[What is required]: From the entries below, print exactly the span beginning with the line holding "check for outdated" and ending with the line holding "In this paper, we", endpoints included, and skip any pictures.

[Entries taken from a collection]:
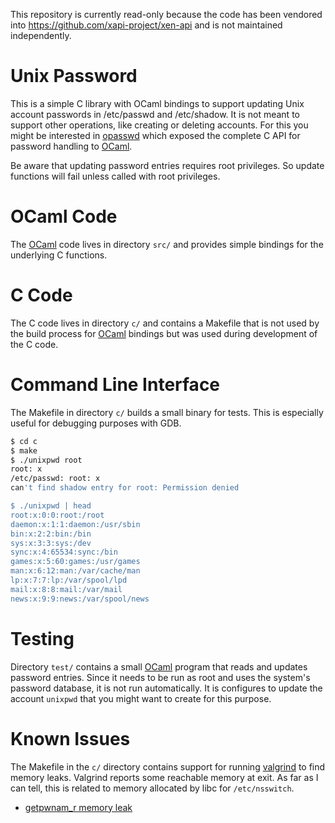 
This repository is currently read-only because the code has been
vendored into https://github.com/xapi-project/xen-api and is not
maintained independently.


# Unix Password

This is a simple C library with OCaml bindings to support updating Unix
account passwords in /etc/passwd and /etc/shadow. It is not meant to
support other operations, like creating or deleting accounts. For this
you might be interested in [opasswd] which exposed the complete C API
for password handling to [OCaml].

Be aware that updating password entries requires root privileges. So
update functions will fail unless called with root privileges.

# OCaml Code

The [OCaml] code lives in directory `src/` and provides simple bindings
for the underlying C functions.

# C Code

The C code lives in directory `c/` and contains a Makefile that is not
used by the build process for [OCaml] bindings but was used during
development of the C code.

# Command Line Interface

The Makefile in directory `c/` builds a small binary for tests. This is
especially useful for debugging purposes with GDB.

```sh
$ cd c
$ make
$ ./unixpwd root
root: x
/etc/passwd: root: x
can't find shadow entry for root: Permission denied

$ ./unixpwd | head
root:x:0:0:root:/root
daemon:x:1:1:daemon:/usr/sbin
bin:x:2:2:bin:/bin
sys:x:3:3:sys:/dev
sync:x:4:65534:sync:/bin
games:x:5:60:games:/usr/games
man:x:6:12:man:/var/cache/man
lp:x:7:7:lp:/var/spool/lpd
mail:x:8:8:mail:/var/mail
news:x:9:9:news:/var/spool/news
```

# Testing

Directory `test/` contains a small [OCaml] program that reads and
updates password entries. Since it needs to be run as root and uses the
system's password database, it is not run automatically. It is
configures to update the account `unixpwd` that you might want to create
for this purpose.

# Known Issues

The Makefile in the `c/` directory contains support for running
[valgrind] to find memory leaks. Valgrind reports some reachable memory
at exit. As far as I can tell, this is related to memory allocated by
libc for `/etc/nsswitch`.

* [getpwnam_r memory leak](https://stackoverflow.com/q/1447018)

[OCaml]:   https://www.ocaml.org/
[opasswd]: https://github.com/xapi-project/ocaml-opasswd.git
[valgrind]: http://valgrind.org/
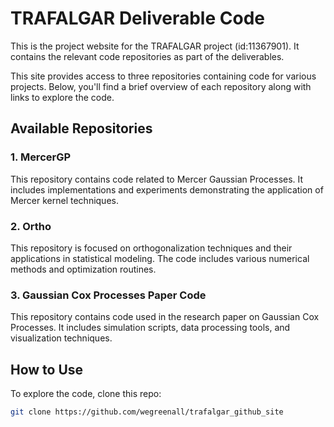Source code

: # TRAFALGAR Deliverable Code

This is the project website for the TRAFALGAR project (id:11367901).
It contains the relevant code repositories as part of the deliverables.

This site provides access to three repositories containing code for various projects. Below, you'll find a brief overview of each repository along with links to explore the code.

## Available Repositories

### 1. MercerGP
This repository contains code related to Mercer Gaussian Processes. It includes implementations and experiments demonstrating the application of Mercer kernel techniques.

### 2. Ortho
This repository is focused on orthogonalization techniques and their applications in statistical modeling. The code includes various numerical methods and optimization routines.

### 3. Gaussian Cox Processes Paper Code
This repository contains code used in the research paper on Gaussian Cox Processes. It includes simulation scripts, data processing tools, and visualization techniques.

## How to Use
To explore the code, clone this repo:
```sh
git clone https://github.com/wegreenall/trafalgar_github_site
```
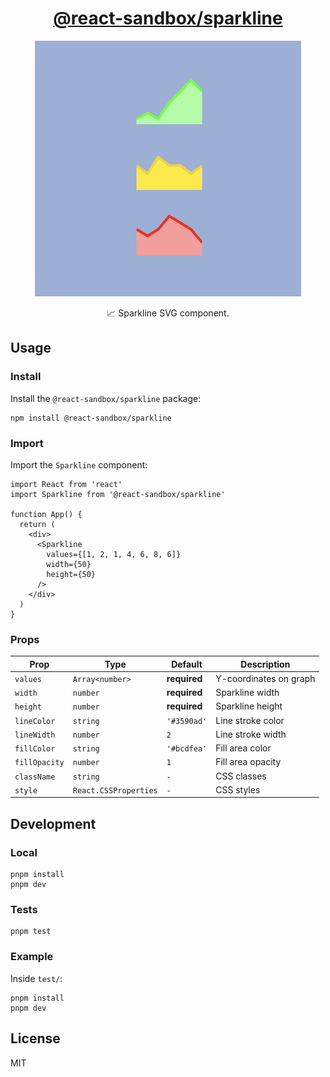 <h1 align="center">
  <a href="https://www.npmjs.com/package/@react-sandbox/sparkline">@react-sandbox/sparkline</a>
</h1>

<p align="center">
  <img src="example.png" alt="Example" />
</p>

<p align="center">📈 Sparkline SVG component.</p>

## Usage

### Install

Install the `@react-sandbox/sparkline` package:

```
npm install @react-sandbox/sparkline
```

### Import

Import the `Sparkline` component:

```tsx
import React from 'react'
import Sparkline from '@react-sandbox/sparkline'

function App() {
  return (
    <div>
      <Sparkline
        values={[1, 2, 1, 4, 6, 8, 6]}
        width={50}
        height={50}
      />
    </div>
  )
}
```

### Props

| Prop          | Type                  | Default      | Description            |
| ------------- | --------------------- | ------------ | ---------------------- |
| `values`      | `Array<number>`       | **required** | Y-coordinates on graph |
| `width`       | `number`              | **required** | Sparkline width        |
| `height`      | `number`              | **required** | Sparkline height       |
| `lineColor`   | `string`              | `'#3590ad'`  | Line stroke color      |
| `lineWidth`   | `number`              | `2`          | Line stroke width      |
| `fillColor`   | `string`              | `'#bcdfea'`  | Fill area color        |
| `fillOpacity` | `number`              | `1`          | Fill area opacity      |
| `className`   | `string`              | `-`          | CSS classes            |
| `style`       | `React.CSSProperties` | `-`          | CSS styles             |

## Development

### Local

```
pnpm install
pnpm dev
```

### Tests

```
pnpm test
```

### Example

Inside `test/`:

```
pnpm install
pnpm dev
```

## License

MIT

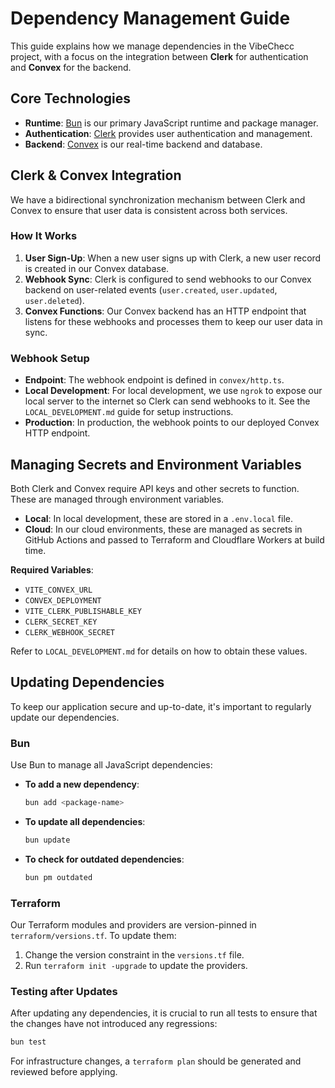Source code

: # Dependency Management Guide

This guide explains how we manage dependencies in the VibeChecc project, with a focus on the integration between **Clerk** for authentication and **Convex** for the backend.

## Core Technologies

-   **Runtime**: [Bun](https://bun.sh/) is our primary JavaScript runtime and package manager.
-   **Authentication**: [Clerk](https://clerk.com/) provides user authentication and management.
-   **Backend**: [Convex](https://convex.dev/) is our real-time backend and database.

## Clerk & Convex Integration

We have a bidirectional synchronization mechanism between Clerk and Convex to ensure that user data is consistent across both services.

### How It Works

1.  **User Sign-Up**: When a new user signs up with Clerk, a new user record is created in our Convex database.
2.  **Webhook Sync**: Clerk is configured to send webhooks to our Convex backend on user-related events (`user.created`, `user.updated`, `user.deleted`).
3.  **Convex Functions**: Our Convex backend has an HTTP endpoint that listens for these webhooks and processes them to keep our user data in sync.

### Webhook Setup

-   **Endpoint**: The webhook endpoint is defined in `convex/http.ts`.
-   **Local Development**: For local development, we use `ngrok` to expose our local server to the internet so Clerk can send webhooks to it. See the `LOCAL_DEVELOPMENT.md` guide for setup instructions.
-   **Production**: In production, the webhook points to our deployed Convex HTTP endpoint.

## Managing Secrets and Environment Variables

Both Clerk and Convex require API keys and other secrets to function. These are managed through environment variables.

-   **Local**: In local development, these are stored in a `.env.local` file.
-   **Cloud**: In our cloud environments, these are managed as secrets in GitHub Actions and passed to Terraform and Cloudflare Workers at build time.

**Required Variables**:

-   `VITE_CONVEX_URL`
-   `CONVEX_DEPLOYMENT`
-   `VITE_CLERK_PUBLISHABLE_KEY`
-   `CLERK_SECRET_KEY`
-   `CLERK_WEBHOOK_SECRET`

Refer to `LOCAL_DEVELOPMENT.md` for details on how to obtain these values.

## Updating Dependencies

To keep our application secure and up-to-date, it's important to regularly update our dependencies.

### Bun

Use Bun to manage all JavaScript dependencies:

-   **To add a new dependency**:
    ```bash
    bun add <package-name>
    ```

-   **To update all dependencies**:
    ```bash
    bun update
    ```

-   **To check for outdated dependencies**:
    ```bash
    bun pm outdated
    ```

### Terraform

Our Terraform modules and providers are version-pinned in `terraform/versions.tf`. To update them:

1.  Change the version constraint in the `versions.tf` file.
2.  Run `terraform init -upgrade` to update the providers.

### Testing after Updates

After updating any dependencies, it is crucial to run all tests to ensure that the changes have not introduced any regressions:

```bash
bun test
```

For infrastructure changes, a `terraform plan` should be generated and reviewed before applying.
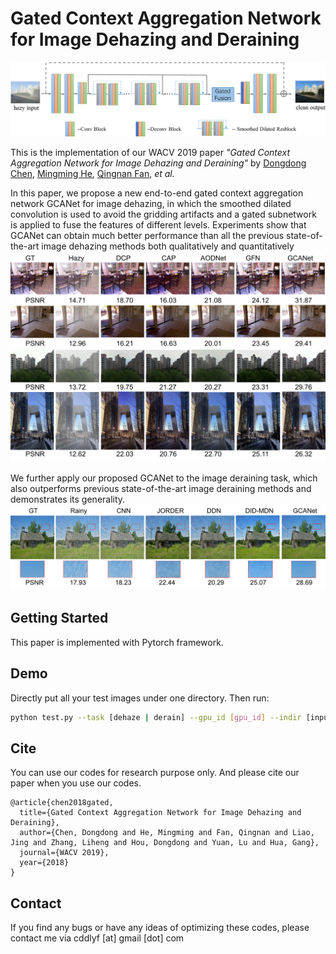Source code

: Gated Context Aggregation Network for Image Dehazing and Deraining
=======
![image](imgs/net_arch.png)

This is the implementation of our WACV 2019 paper *"Gated Context Aggregation Network for Image Dehazing and Deraining"* by [Dongdong Chen](<http://www.dongdongchen.bid/>), [Mingming He](<https://github.com/hmmlillian>), [Qingnan Fan](<https://fqnchina.github.io/>), *et al.*

In this paper, we propose a new end-to-end gated context aggregation network GCANet for image dehazing, in which the smoothed dilated convolution is used to avoid the gridding artifacts and a gated subnetwork is applied to fuse the features of different levels. Experiments show that GCANet can obtain much better performance than all the previous state-of-the-art image dehazing methods both qualitatively and quantitatively
![image](imgs/dehaze_visual.png)

We further apply our proposed GCANet to the image deraining task, which also outperforms previous state-of-the-art image deraining methods and demonstrates its generality.
![image](imgs/derain_visual.png)


## Getting Started

This paper is implemented with Pytorch framework.

Demo
----

Directly put all your test images under one directory. Then run:

```bash
python test.py --task [dehaze | derain] --gpu_id [gpu_id] --indir [input directory] --outdir [output directory]
```

Cite
----

You can use our codes for research purpose only. And please cite our paper when you use our codes.
```
@article{chen2018gated,
  title={Gated Context Aggregation Network for Image Dehazing and Deraining},
  author={Chen, Dongdong and He, Mingming and Fan, Qingnan and Liao, Jing and Zhang, Liheng and Hou, Dongdong and Yuan, Lu and Hua, Gang},
  journal={WACV 2019},
  year={2018}
}
```
Contact
-------

If you find any bugs or have any ideas of optimizing these codes, please contact me via cddlyf [at] gmail [dot] com


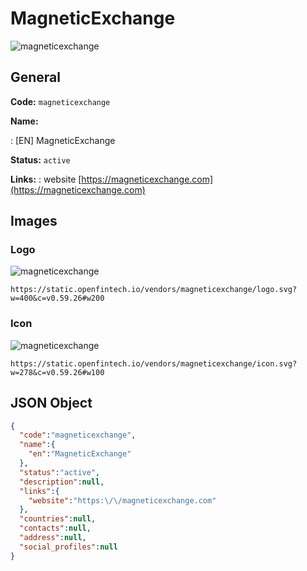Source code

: 
# MagneticExchange 
![magneticexchange](https://static.openfintech.io/vendors/magneticexchange/logo.svg?w=400&c=v0.59.26#w200)  

## General 
 
**Code:** `magneticexchange` 
 
**Name:** 
 
:	[EN] MagneticExchange 
 
**Status:** `active` 
 
**Links:** 
: website [https://magneticexchange.com](https://magneticexchange.com) 
 

## Images 

### Logo 
 
![magneticexchange](https://static.openfintech.io/vendors/magneticexchange/logo.svg?w=400&c=v0.59.26#w200)  

```
https://static.openfintech.io/vendors/magneticexchange/logo.svg?w=400&c=v0.59.26#w200
```  

### Icon 
 
![magneticexchange](https://static.openfintech.io/vendors/magneticexchange/icon.svg?w=278&c=v0.59.26#w100)  

```
https://static.openfintech.io/vendors/magneticexchange/icon.svg?w=278&c=v0.59.26#w100
```  

## JSON Object 

```json
{
  "code":"magneticexchange",
  "name":{
    "en":"MagneticExchange"
  },
  "status":"active",
  "description":null,
  "links":{
    "website":"https:\/\/magneticexchange.com"
  },
  "countries":null,
  "contacts":null,
  "address":null,
  "social_profiles":null
}
```  
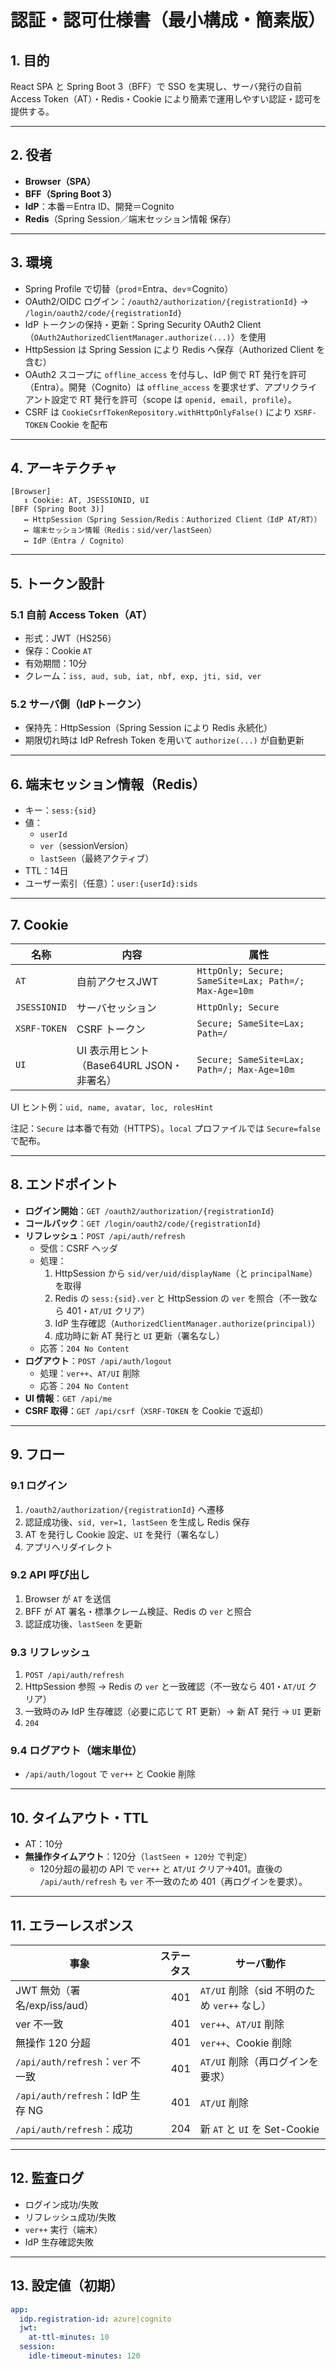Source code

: # 認証・認可仕様書（最小構成・簡素版）

## 1. 目的
React SPA と Spring Boot 3（BFF）で SSO を実現し、サーバ発行の自前 Access Token（AT）・Redis・Cookie により簡素で運用しやすい認証・認可を提供する。

---

## 2. 役者
- **Browser（SPA）**
- **BFF（Spring Boot 3）**
- **IdP**：本番＝Entra ID、開発＝Cognito
- **Redis**（Spring Session／端末セッション情報 保存）

---

## 3. 環境
- Spring Profile で切替（`prod`=Entra、`dev`=Cognito）
- OAuth2/OIDC ログイン：`/oauth2/authorization/{registrationId}` → `/login/oauth2/code/{registrationId}`
- IdP トークンの保持・更新：Spring Security OAuth2 Client（`OAuth2AuthorizedClientManager.authorize(...)`）を使用
- HttpSession は Spring Session により Redis へ保存（Authorized Client を含む）
- OAuth2 スコープに `offline_access` を付与し、IdP 側で RT 発行を許可（Entra）。開発（Cognito）は `offline_access` を要求せず、アプリクライアント設定で RT 発行を許可（scope は `openid, email, profile`）。
 - CSRF は `CookieCsrfTokenRepository.withHttpOnlyFalse()` により `XSRF-TOKEN` Cookie を配布

---

## 4. アーキテクチャ
```
[Browser]
   ↕ Cookie: AT, JSESSIONID, UI
[BFF (Spring Boot 3)]
   ↔ HttpSession（Spring Session/Redis：Authorized Client（IdP AT/RT））
   ↔ 端末セッション情報（Redis：sid/ver/lastSeen）
   ↔ IdP（Entra / Cognito）
```

---

## 5. トークン設計
### 5.1 自前 Access Token（AT）
- 形式：JWT（HS256）
- 保存：Cookie `AT`
- 有効期間：10分
- クレーム：`iss, aud, sub, iat, nbf, exp, jti, sid, ver`

### 5.2 サーバ側（IdPトークン）
- 保持先：HttpSession（Spring Session により Redis 永続化）
- 期限切れ時は IdP Refresh Token を用いて `authorize(...)` が自動更新

---

## 6. 端末セッション情報（Redis）
- キー：`sess:{sid}`
- 値：
  - `userId`
  - `ver`（sessionVersion）
  - `lastSeen`（最終アクティブ）
- TTL：14日
- ユーザー索引（任意）：`user:{userId}:sids`

---

## 7. Cookie
| 名称 | 内容 | 属性 |
|---|---|---|
| `AT` | 自前アクセスJWT | `HttpOnly; Secure; SameSite=Lax; Path=/; Max-Age≈10m` |
| `JSESSIONID` | サーバセッション | `HttpOnly; Secure` |
| `XSRF-TOKEN` | CSRF トークン | `Secure; SameSite=Lax; Path=/` |
| `UI` | UI 表示用ヒント（Base64URL JSON・非署名） | `Secure; SameSite=Lax; Path=/; Max-Age≈10m` |

UI ヒント例：`uid, name, avatar, loc, rolesHint`

注記：`Secure` は本番で有効（HTTPS）。`local` プロファイルでは `Secure=false` で配布。

---

## 8. エンドポイント
- **ログイン開始**：`GET /oauth2/authorization/{registrationId}`
- **コールバック**：`GET /login/oauth2/code/{registrationId}`
- **リフレッシュ**：`POST /api/auth/refresh`
  - 受信：CSRF ヘッダ
  - 処理：
    1) HttpSession から `sid/ver/uid/displayName`（と `principalName`）を取得
    2) Redis の `sess:{sid}.ver` と HttpSession の `ver` を照合（不一致なら 401・`AT/UI` クリア）
    3) IdP 生存確認（`AuthorizedClientManager.authorize(principal)`）
    4) 成功時に新 AT 発行と `UI` 更新（署名なし）
  - 応答：`204 No Content`
- **ログアウト**：`POST /api/auth/logout`
  - 処理：`ver++`、`AT/UI` 削除
  - 応答：`204 No Content`
- **UI 情報**：`GET /api/me`
- **CSRF 取得**：`GET /api/csrf`（`XSRF-TOKEN` を Cookie で返却）

---

## 9. フロー
### 9.1 ログイン
1) `/oauth2/authorization/{registrationId}` へ遷移  
2) 認証成功後、`sid, ver=1, lastSeen` を生成し Redis 保存  
3) AT を発行し Cookie 設定、`UI` を発行（署名なし）  
4) アプリへリダイレクト

### 9.2 API 呼び出し
1) Browser が `AT` を送信  
2) BFF が AT 署名・標準クレーム検証、Redis の `ver` と照合  
3) 認証成功後、`lastSeen` を更新

### 9.3 リフレッシュ
1) `POST /api/auth/refresh`  
2) HttpSession 参照 → Redis の `ver` と一致確認（不一致なら 401・`AT/UI` クリア）  
3) 一致時のみ IdP 生存確認（必要に応じて RT 更新）→ 新 AT 発行 → `UI` 更新  
4) `204`

### 9.4 ログアウト（端末単位）
- `/api/auth/logout` で `ver++` と Cookie 削除

---

## 10. タイムアウト・TTL
- AT：10分
- **無操作タイムアウト**：120分（`lastSeen + 120分` で判定）
  - 120分超の最初の API で `ver++` と `AT/UI` クリア→401。直後の `/api/auth/refresh` も `ver` 不一致のため 401（再ログインを要求）。

---

## 11. エラーレスポンス
| 事象 | ステータス | サーバ動作 |
|---|---:|---|
| JWT 無効（署名/exp/iss/aud） | 401 | `AT/UI` 削除（sid 不明のため `ver++` なし） |
| ver 不一致 | 401 | `ver++`、`AT/UI` 削除 |
| 無操作 120 分超 | 401 | `ver++`、Cookie 削除 |
| `/api/auth/refresh`：`ver` 不一致 | 401 | `AT/UI` 削除（再ログインを要求） |
| `/api/auth/refresh`：IdP 生存 NG | 401 | `AT/UI` 削除 |
| `/api/auth/refresh`：成功 | 204 | 新 `AT` と `UI` を Set-Cookie |

---

## 12. 監査ログ
- ログイン成功/失敗
- リフレッシュ成功/失敗
- `ver++` 実行（端末）
- IdP 生存確認失敗

---

## 13. 設定値（初期）
```yaml
app:
  idp.registration-id: azure|cognito
  jwt:
    at-ttl-minutes: 10
  session:
    idle-timeout-minutes: 120
```
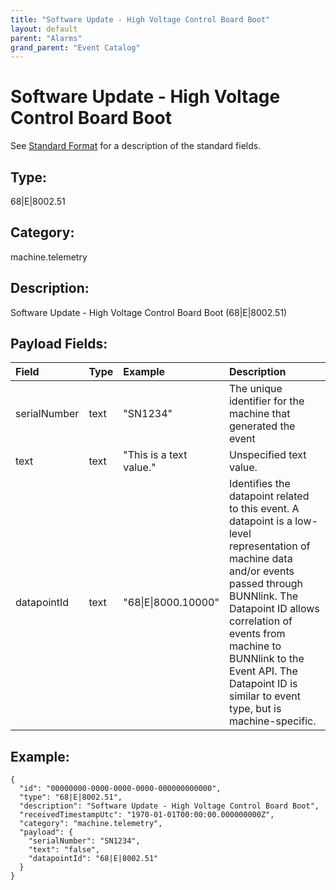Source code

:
 ```yaml
---
title: "Software Update - High Voltage Control Board Boot"
layout: default
parent: "Alarms"
grand_parent: "Event Catalog"
---
```


# Software Update - High Voltage Control Board Boot

See [Standard Format](/event-subscriptions/event-format) for a description of the standard fields.

## Type:

68\|E\|8002.51

## Category:

machine.telemetry

## Description: 

Software Update - High Voltage Control Board Boot (68\|E\|8002.51)

## Payload Fields:

| Field | Type | Example | Description |
|:------|:-----|:--------|:------------|
| serialNumber | text | "SN1234" | The unique identifier for the machine that generated the event |
| text | text | "This is a text value." | Unspecified text value. |
| datapointId | text | "68\|E\|8000.10000" | Identifies the datapoint related to this event. A datapoint is a low-level representation of machine data and/or events passed through BUNNlink. The Datapoint ID allows correlation of events from machine to BUNNlink to the Event API. The Datapoint ID is similar to event type, but is machine-specific. |

## Example:

```
{
  "id": "00000000-0000-0000-0000-000000000000",
  "type": "68|E|8002.51",
  "description": "Software Update - High Voltage Control Board Boot",
  "receivedTimestampUtc": "1970-01-01T00:00:00.000000000Z",
  "category": "machine.telemetry",
  "payload": {
    "serialNumber": "SN1234",
    "text": "false",
    "datapointId": "68|E|8002.51"
  }
}
```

[Solution for this problem]:
-   **To check for outdated dependencies**:
    ```bash
    bun pm outdated
    ```

### Terraform

Our Terraform modules and providers are version-pinned in `terraform/versions.tf`. To update them:

1.  Change the version constraint in the `versions.tf` file.
2.  Run `terraform init -upgrade` to update the providers.

### Testing after Updates

After updating any dependencies, it is crucial to run all tests to ensure that the changes have not introduced any regressions:

```bash
bun test
```

For infrastructure changes, a `terraform plan` should be generated and reviewed before applying.
Source code

: Gated Context Aggregation Network for Image Dehazing and Deraining
=======
![image](imgs/net_arch.png)

This is the implementation of our WACV 2019 paper *"Gated Context Aggregation Network for Image Dehazing and Deraining"* by [Dongdong Chen](<http://www.dongdongchen.bid/>), [Mingming He](<https://github.com/hmmlillian>), [Qingnan Fan](<https://fqnchina.github.io/>), *et al.*

In this paper, we propose a new end-to-end gated context aggregation network GCANet for image dehazing, in which the smoothed dilated convolution is used to avoid the gridding artifacts and a gated subnetwork is applied to fuse the features of different levels. Experiments show that GCANet can obtain much better performance than all the previous state-of-the-art image dehazing methods both qualitatively and quantitatively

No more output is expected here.